Nearly every aspect of my professional life has included an element of teaching. These experiences have informed how I interact with students and manage classes and the learning experience. Since 2000, I have participated in, planned, and facilitated health education curricula of different durations (two hour sessions, short series workshops of 1 to 3 session, up to 10-week long sessions). I have developed, implemented, and evaluated 10-week sexual health peer education curricula people in Austin, TX and New York City with and for youth aged 14 to 24. There were many skills that I developed working with hard to reach youth that have helped me develop skills needed to engender a respectful class environement — one that promotes learning and sharing. This facilitation involved utilizing didactic and enagaging activities to get youth to understand and be able to explain to other youth the biology of HIV, epidimiological foundations such as the transmisibility of infections, incidence and prevalence of STDs; health communications approaches so that the young people were capable of leading engaging community educational workshops.

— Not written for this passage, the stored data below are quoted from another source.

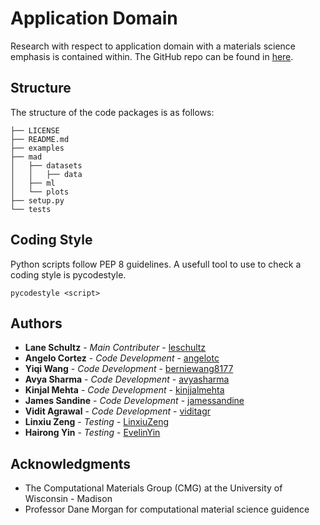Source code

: # Application Domain

Research with respect to application domain with a materials science emphasis is contained within. The GitHub repo can be found in [here](https://github.com/leschultz/application_domain.git).

## Structure
The structure of the code packages is as follows:

```
├── LICENSE
├── README.md
├── examples
├── mad
│   ├── datasets
│   │   ├── data
│   ├── ml
│   └── plots
├── setup.py
└── tests
```

## Coding Style

Python scripts follow PEP 8 guidelines. A usefull tool to use to check a coding style is pycodestyle.

```
pycodestyle <script>
```

## Authors

* **Lane Schultz** - *Main Contributer* - [leschultz](https://github.com/leschultz)
* **Angelo Cortez** - *Code Development* - [angelotc](https://github.com/angelotc)
* **Yiqi Wang** - *Code Development* - [berniewang8177](https://github.com/berniewang8177)
* **Avya Sharma** - *Code Development* - [avyasharma](https://github.com/avyasharma)
* **Kinjal Mehta** - *Code Development* - [kinjjalmehta](https://github.com/kinjjalmehta)
* **James Sandine** - *Code Development* - [jamessandine](https://github.com/jamessandine)
* **Vidit Agrawal** - *Code Development* - [viditagr](https://github.com/viditagr)
* **Linxiu Zeng** - *Testing* - [LinxiuZeng](https://github.com/LinxiuZeng)
* **Hairong Yin** - *Testing* - [EvelinYin](https://github.com/EvelinYin)

## Acknowledgments

* The Computational Materials Group (CMG) at the University of Wisconsin - Madison
* Professor Dane Morgan for computational material science guidence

At the Sophie Davis School of Biomedical Studies I implemented these skill sets when I taught Research Writing Clinical Seminar’s I and II with two cohorts over two academic years. The purpose of these courses was to teach a cohort of Physician Assistant’s how to write and present academic research for those who might work in a research environment i.e., a teaching hospital. The first cohort I taught, had not yet taken an Epidemiology course, so I modified my syllabus to incorporate fundamental concepts needed to understand and interpret the quality of peer reviewed literature. I used a mixture of didactic lectures combined with engaging discussions of peer reviewed articles to disect journal articles. My goal was to operate from a strength-based approach and to provide students with multiple ways they might absorb the information. I allowed space to highlight any research or practical experiences students brought to the classroom to enrich the learning experience for the entire classroom. I found that practical experiences that students shared not only solidified theoretical information for that individual but for their fellow students as well.

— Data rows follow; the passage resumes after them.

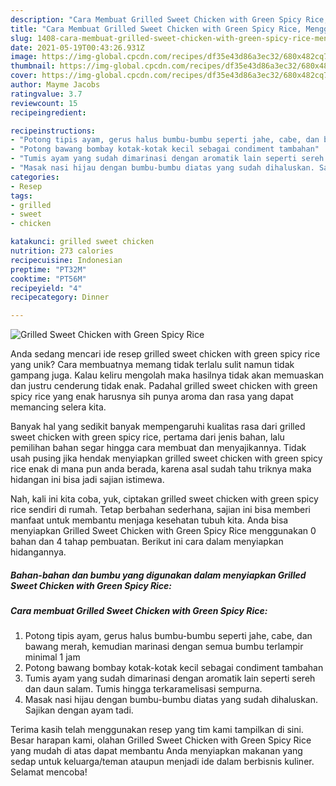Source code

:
 ```yaml
---
description: "Cara Membuat Grilled Sweet Chicken with Green Spicy Rice, Menggugah Selera"
title: "Cara Membuat Grilled Sweet Chicken with Green Spicy Rice, Menggugah Selera"
slug: 1408-cara-membuat-grilled-sweet-chicken-with-green-spicy-rice-menggugah-selera
date: 2021-05-19T00:43:26.931Z
image: https://img-global.cpcdn.com/recipes/df35e43d86a3ec32/680x482cq70/grilled-sweet-chicken-with-green-spicy-rice-foto-resep-utama.jpg
thumbnail: https://img-global.cpcdn.com/recipes/df35e43d86a3ec32/680x482cq70/grilled-sweet-chicken-with-green-spicy-rice-foto-resep-utama.jpg
cover: https://img-global.cpcdn.com/recipes/df35e43d86a3ec32/680x482cq70/grilled-sweet-chicken-with-green-spicy-rice-foto-resep-utama.jpg
author: Mayme Jacobs
ratingvalue: 3.7
reviewcount: 15
recipeingredient:

recipeinstructions:
- "Potong tipis ayam, gerus halus bumbu-bumbu seperti jahe, cabe, dan bawang merah, kemudian marinasi dengan semua bumbu terlampir minimal 1 jam"
- "Potong bawang bombay kotak-kotak kecil sebagai condiment tambahan"
- "Tumis ayam yang sudah dimarinasi dengan aromatik lain seperti sereh dan daun salam. Tumis hingga terkaramelisasi sempurna."
- "Masak nasi hijau dengan bumbu-bumbu diatas yang sudah dihaluskan. Sajikan dengan ayam tadi."
categories:
- Resep
tags:
- grilled
- sweet
- chicken

katakunci: grilled sweet chicken 
nutrition: 273 calories
recipecuisine: Indonesian
preptime: "PT32M"
cooktime: "PT56M"
recipeyield: "4"
recipecategory: Dinner

---
```



![Grilled Sweet Chicken with Green Spicy Rice](https://img-global.cpcdn.com/recipes/df35e43d86a3ec32/680x482cq70/grilled-sweet-chicken-with-green-spicy-rice-foto-resep-utama.jpg)

Anda sedang mencari ide resep grilled sweet chicken with green spicy rice yang unik? Cara membuatnya memang tidak terlalu sulit namun tidak gampang juga. Kalau keliru mengolah maka hasilnya tidak akan memuaskan dan justru cenderung tidak enak. Padahal grilled sweet chicken with green spicy rice yang enak harusnya sih punya aroma dan rasa yang dapat memancing selera kita.



Banyak hal yang sedikit banyak mempengaruhi kualitas rasa dari grilled sweet chicken with green spicy rice, pertama dari jenis bahan, lalu pemilihan bahan segar hingga cara membuat dan menyajikannya. Tidak usah pusing jika hendak menyiapkan grilled sweet chicken with green spicy rice enak di mana pun anda berada, karena asal sudah tahu triknya maka hidangan ini bisa jadi sajian istimewa.


Nah, kali ini kita coba, yuk, ciptakan grilled sweet chicken with green spicy rice sendiri di rumah. Tetap berbahan sederhana, sajian ini bisa memberi manfaat untuk membantu menjaga kesehatan tubuh kita. Anda bisa menyiapkan Grilled Sweet Chicken with Green Spicy Rice menggunakan 0 bahan dan 4 tahap pembuatan. Berikut ini cara dalam menyiapkan hidangannya.

<!--inarticleads1-->

##### Bahan-bahan dan bumbu yang digunakan dalam menyiapkan Grilled Sweet Chicken with Green Spicy Rice:





<!--inarticleads2-->

##### Cara membuat Grilled Sweet Chicken with Green Spicy Rice:

1. Potong tipis ayam, gerus halus bumbu-bumbu seperti jahe, cabe, dan bawang merah, kemudian marinasi dengan semua bumbu terlampir minimal 1 jam
1. Potong bawang bombay kotak-kotak kecil sebagai condiment tambahan
1. Tumis ayam yang sudah dimarinasi dengan aromatik lain seperti sereh dan daun salam. Tumis hingga terkaramelisasi sempurna.
1. Masak nasi hijau dengan bumbu-bumbu diatas yang sudah dihaluskan. Sajikan dengan ayam tadi.




Terima kasih telah menggunakan resep yang tim kami tampilkan di sini. Besar harapan kami, olahan Grilled Sweet Chicken with Green Spicy Rice yang mudah di atas dapat membantu Anda menyiapkan makanan yang sedap untuk keluarga/teman ataupun menjadi ide dalam berbisnis kuliner. Selamat mencoba!
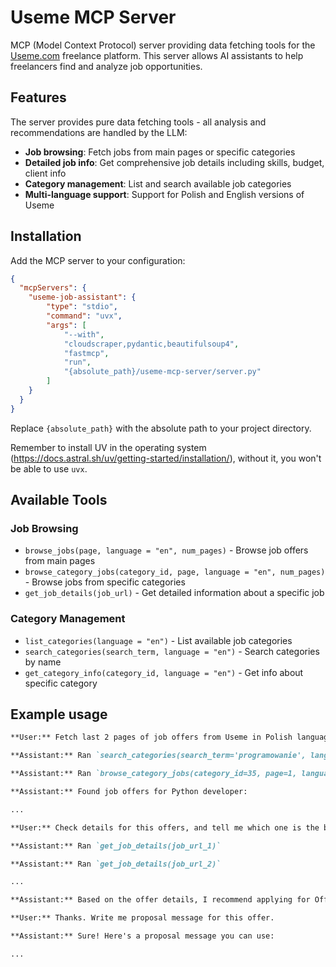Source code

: # Useme MCP Server

MCP (Model Context Protocol) server providing data fetching tools for the [Useme.com](https://useme.com) freelance platform. This server allows AI assistants to help freelancers find and analyze job opportunities.

## Features

The server provides pure data fetching tools - all analysis and recommendations are handled by the LLM:

- **Job browsing**: Fetch jobs from main pages or specific categories
- **Detailed job info**: Get comprehensive job details including skills, budget, client info
- **Category management**: List and search available job categories
- **Multi-language support**: Support for Polish and English versions of Useme

## Installation

Add the MCP server to your configuration:

```json
{
  "mcpServers": {
    "useme-job-assistant": {
        "type": "stdio",
        "command": "uvx",
        "args": [
            "--with",
            "cloudscraper,pydantic,beautifulsoup4",
            "fastmcp",
            "run",
            "{absolute_path}/useme-mcp-server/server.py"
        ]
    }
  }
}
```

Replace `{absolute_path}` with the absolute path to your project directory.

Remember to install UV in the operating system (https://docs.astral.sh/uv/getting-started/installation/), without it, you won't be able to use `uvx`.

## Available Tools

### Job Browsing

- `browse_jobs(page, language = "en", num_pages)` - Browse job offers from main pages
- `browse_category_jobs(category_id, page, language = "en", num_pages)` - Browse jobs from specific categories
- `get_job_details(job_url)` - Get detailed information about a specific job

### Category Management

- `list_categories(language = "en")` - List available job categories
- `search_categories(search_term, language = "en")` - Search categories by name
- `get_category_info(category_id, language = "en")` - Get info about specific category

## Example usage

```md
**User:** Fetch last 2 pages of job offers from Useme in Polish language for Programming category. Then find a job offer for Python developer.

**Assistant:** Ran `search_categories(search_term='programowanie', language='pl')`

**Assistant:** Ran `browse_category_jobs(category_id=35, page=1, language='pl', num_pages=2)`

**Assistant:** Found job offers for Python developer:

...

**User:** Check details for this offers, and tell me which one is the best fit for me. I'm just starting out as a Python developer.

**Assistant:** Ran `get_job_details(job_url_1)`

**Assistant:** Ran `get_job_details(job_url_2)`

...

**Assistant:** Based on the offer details, I recommend applying for Offer 1 because it has a lower competition level and a reasonable budget for entry-level developers.

**User:** Thanks. Write me proposal message for this offer.

**Assistant:** Sure! Here's a proposal message you can use:

...
```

Because of the varying degrees of experience in the classroom, I incorporated multiple benchmarks for students to ensure continuous progress on their written work: first to receive feedback from myself, and later to receive feedback from a peer in the classroom. For the presentation component, students were given the option to present in class prior to their presentation date to receive feedback. However, because there was not enough time for all 34 students to participate, the emphasis was placed on web-resources which I compiled for students to review on our class web-site (a tailor-made site using the Academic Commons) for their review outside of class in addition to a lecture on preparing academic presentations. This included, among other things, sample Ted Talks, an introduction to using Prezi, a collection of graphics to customize PowerPoint presentations, and presentation “Dos” and “DON’Ts”.

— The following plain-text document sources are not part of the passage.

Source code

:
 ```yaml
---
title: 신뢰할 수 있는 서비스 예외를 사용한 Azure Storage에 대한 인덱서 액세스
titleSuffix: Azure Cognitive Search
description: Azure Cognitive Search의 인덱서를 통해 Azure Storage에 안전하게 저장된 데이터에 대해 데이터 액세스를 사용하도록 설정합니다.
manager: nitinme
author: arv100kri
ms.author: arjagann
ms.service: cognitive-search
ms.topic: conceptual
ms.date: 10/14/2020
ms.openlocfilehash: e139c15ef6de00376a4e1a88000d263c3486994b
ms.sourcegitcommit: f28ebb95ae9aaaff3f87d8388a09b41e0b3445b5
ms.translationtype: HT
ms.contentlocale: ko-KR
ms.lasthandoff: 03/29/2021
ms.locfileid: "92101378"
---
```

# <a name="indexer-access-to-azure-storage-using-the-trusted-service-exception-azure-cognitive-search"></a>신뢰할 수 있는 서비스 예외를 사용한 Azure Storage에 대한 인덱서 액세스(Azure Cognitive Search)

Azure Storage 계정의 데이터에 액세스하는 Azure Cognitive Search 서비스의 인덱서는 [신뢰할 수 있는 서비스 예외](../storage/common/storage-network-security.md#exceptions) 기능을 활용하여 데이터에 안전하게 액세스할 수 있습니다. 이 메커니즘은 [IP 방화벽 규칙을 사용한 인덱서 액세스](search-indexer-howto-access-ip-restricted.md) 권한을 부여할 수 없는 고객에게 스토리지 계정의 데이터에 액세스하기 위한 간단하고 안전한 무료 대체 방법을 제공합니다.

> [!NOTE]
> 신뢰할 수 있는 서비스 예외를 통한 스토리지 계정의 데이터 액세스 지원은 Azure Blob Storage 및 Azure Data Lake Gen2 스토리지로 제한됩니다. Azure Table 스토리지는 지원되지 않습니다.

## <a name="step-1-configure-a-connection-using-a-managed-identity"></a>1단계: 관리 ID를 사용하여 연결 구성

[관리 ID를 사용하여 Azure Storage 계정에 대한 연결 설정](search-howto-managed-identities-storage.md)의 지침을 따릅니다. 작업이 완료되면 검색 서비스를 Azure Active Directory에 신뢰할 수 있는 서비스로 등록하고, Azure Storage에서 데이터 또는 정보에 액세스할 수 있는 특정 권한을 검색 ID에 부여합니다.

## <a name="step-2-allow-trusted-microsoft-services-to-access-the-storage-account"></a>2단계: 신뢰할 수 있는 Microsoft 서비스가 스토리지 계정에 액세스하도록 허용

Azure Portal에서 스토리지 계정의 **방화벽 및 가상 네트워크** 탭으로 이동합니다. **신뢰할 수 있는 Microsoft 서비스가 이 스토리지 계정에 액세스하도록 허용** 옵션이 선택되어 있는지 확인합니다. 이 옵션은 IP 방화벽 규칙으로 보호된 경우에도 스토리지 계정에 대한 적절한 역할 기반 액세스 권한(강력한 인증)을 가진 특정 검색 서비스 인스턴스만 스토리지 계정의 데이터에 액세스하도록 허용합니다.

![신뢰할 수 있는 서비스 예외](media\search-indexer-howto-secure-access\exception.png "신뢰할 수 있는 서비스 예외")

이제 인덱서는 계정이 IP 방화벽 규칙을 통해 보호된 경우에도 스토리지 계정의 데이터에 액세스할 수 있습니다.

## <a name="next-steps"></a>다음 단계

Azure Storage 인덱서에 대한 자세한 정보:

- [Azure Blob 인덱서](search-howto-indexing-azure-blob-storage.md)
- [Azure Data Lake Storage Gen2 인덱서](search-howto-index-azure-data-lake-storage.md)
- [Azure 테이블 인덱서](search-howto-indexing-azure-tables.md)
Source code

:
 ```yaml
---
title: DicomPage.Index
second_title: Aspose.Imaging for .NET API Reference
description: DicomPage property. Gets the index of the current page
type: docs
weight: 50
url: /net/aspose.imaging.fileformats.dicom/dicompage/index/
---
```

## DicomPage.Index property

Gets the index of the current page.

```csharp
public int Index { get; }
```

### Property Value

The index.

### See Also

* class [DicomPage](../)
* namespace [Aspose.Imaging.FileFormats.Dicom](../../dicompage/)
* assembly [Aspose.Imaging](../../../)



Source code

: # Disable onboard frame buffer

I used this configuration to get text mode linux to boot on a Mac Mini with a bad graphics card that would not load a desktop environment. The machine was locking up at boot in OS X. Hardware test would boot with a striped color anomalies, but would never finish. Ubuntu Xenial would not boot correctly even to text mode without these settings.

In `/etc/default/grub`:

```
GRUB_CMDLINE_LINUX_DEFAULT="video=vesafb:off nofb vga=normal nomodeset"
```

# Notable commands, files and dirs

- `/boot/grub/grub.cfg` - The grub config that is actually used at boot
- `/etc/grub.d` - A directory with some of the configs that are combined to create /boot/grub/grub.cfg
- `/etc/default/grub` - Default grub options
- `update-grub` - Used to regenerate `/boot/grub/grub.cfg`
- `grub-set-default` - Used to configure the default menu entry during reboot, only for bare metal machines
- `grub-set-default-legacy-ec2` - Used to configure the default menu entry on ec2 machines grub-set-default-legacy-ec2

My commitment to young people and education is demonstrated through many years of experience outside of the classroom including the weekends I spent in the spring for several years at local Brooklyn baseball fields coaching youth, on and off the field. I began coaching with the Red Hook Little League in part to be a source of support to the young women on the field the first season the league opened to include girls, but I stayed when I realized teaching little league was about shaping the kids how to respectfully interact with one another, how to learn about a sport they loved (or were at least curious about), how to build community, and teach them how practice made for better individual players and a team. As part of my Tae Kwon Do training, I taught lower-ranked belts while earning my first, second, and third-degree Black Belts in Austin, Texas, working with both youth and adults. In Brooklyn, New York, I led 12-week sessions at a community-based organization where I taught the fundamentals of Tae Kwon Do and this culminated in students competing in a state competition where students earned a first and second place in their forms division. For a semester, I left at 6:30am to take an eighth grader to school; without this intervention she most likely would have dropped out. However, I realized that my individual effort would never have the reach to impact broad scale equity, which is why I am committed to population health research around social justice and higher education.